The first stage of the form is very standard. But you’ll notice there’s no apparent way for the user to actually specify whether the card they’ll be using is a Visa, MasterCard or American Express, etc. Usually a pull-down menu or a set of radio buttons is provided for the user to indicate the card they’re using, but here only the logos of those cards are displayed, with no indication that a user should interact with them.
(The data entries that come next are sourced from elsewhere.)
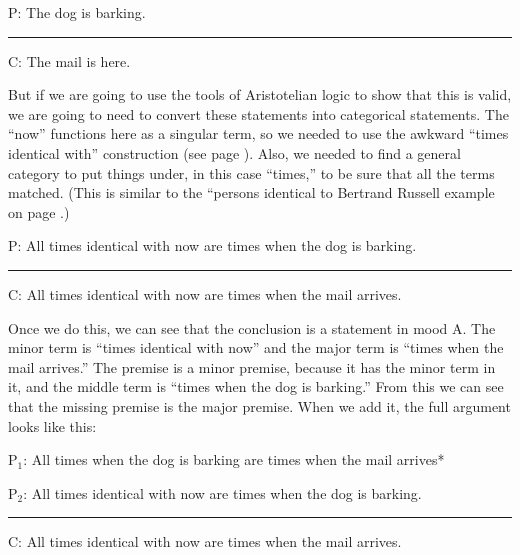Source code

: {\begin{earg}
\item[P:] The dog is barking.
\vspace{-.5em}
\item [] \rule{0.2\linewidth}{.5pt} 
\item[C:] The mail is here.
\end{earg} 

But if we are going to use the tools of Aristotelian logic to show that this is valid, we are going to need to convert these statements into categorical statements. The ``now'' functions here as a singular term, so we needed to use the awkward ``times identical with'' construction (see page \pageref{subsec:singular_propositions}). Also, we needed to find a general category to put things under, in this case ``times,'' to be sure that all the terms matched. (This is similar to the ``persons identical to Bertrand Russell example on page \pageref{finding_general_terms}.) 

\begin{earg}
\item[P:] All times identical with now are times when the dog is barking.
\vspace{-.5em}
\item [] \rule{0.7\linewidth}{.5pt} 
\item[C:] All times identical with now are times when the mail arrives.
\end{earg} 

Once we do this, we can see that the conclusion is a statement in mood A. The minor term is ``times identical with now'' and the major term is ``times when the mail arrives.'' The premise is a minor premise, because it has the minor term in it, and the middle term is ``times when the dog is barking.'' From this we can see that the missing premise is the major premise. When we add it, the full argument looks like this:

\begin{earg}
\item[P$_1$:] All times when the dog is barking are times when the mail arrives*
\item[P$_2$:] All times identical with now are times when the dog is barking.
\vspace{-.5em}
\item [] \rule{0.7\linewidth}{.5pt} 
\item[C:] All times identical with now are times when the mail arrives.
\end{earg} 

}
In fact, I’ve always wondered why a pull-down menu or radio buttons was necessary to identify card types at all. The very first digit of any credit card already indicates what kind of card it is. If you’ve got a card that starts with a 3 then it’s an American Express; with a 4 then it’s a Visa; with a 5 then it’s a MasterCard. By simply entering the number, the system should be able to discern that information automagically. To my knowledge, there’s no value in asking the user to identify the kind of card they’re using if they’re already entering the card number anyway.

PayPal Form

In fact, the way PayPal has done it, users only need to start entering the card number in order for the form to recognize the card type. Only the first digit is required before the form immediately acknowledges that it understands that information by cleverly dimming the logos for the other card types — no user submission is required. The form just knows. It’s simple and, technologically speaking, not particularly complex or even impressive. But it’s also really, really smart, the kind of subtle but powerful feedback that makes all the difference in form — and interaction — design.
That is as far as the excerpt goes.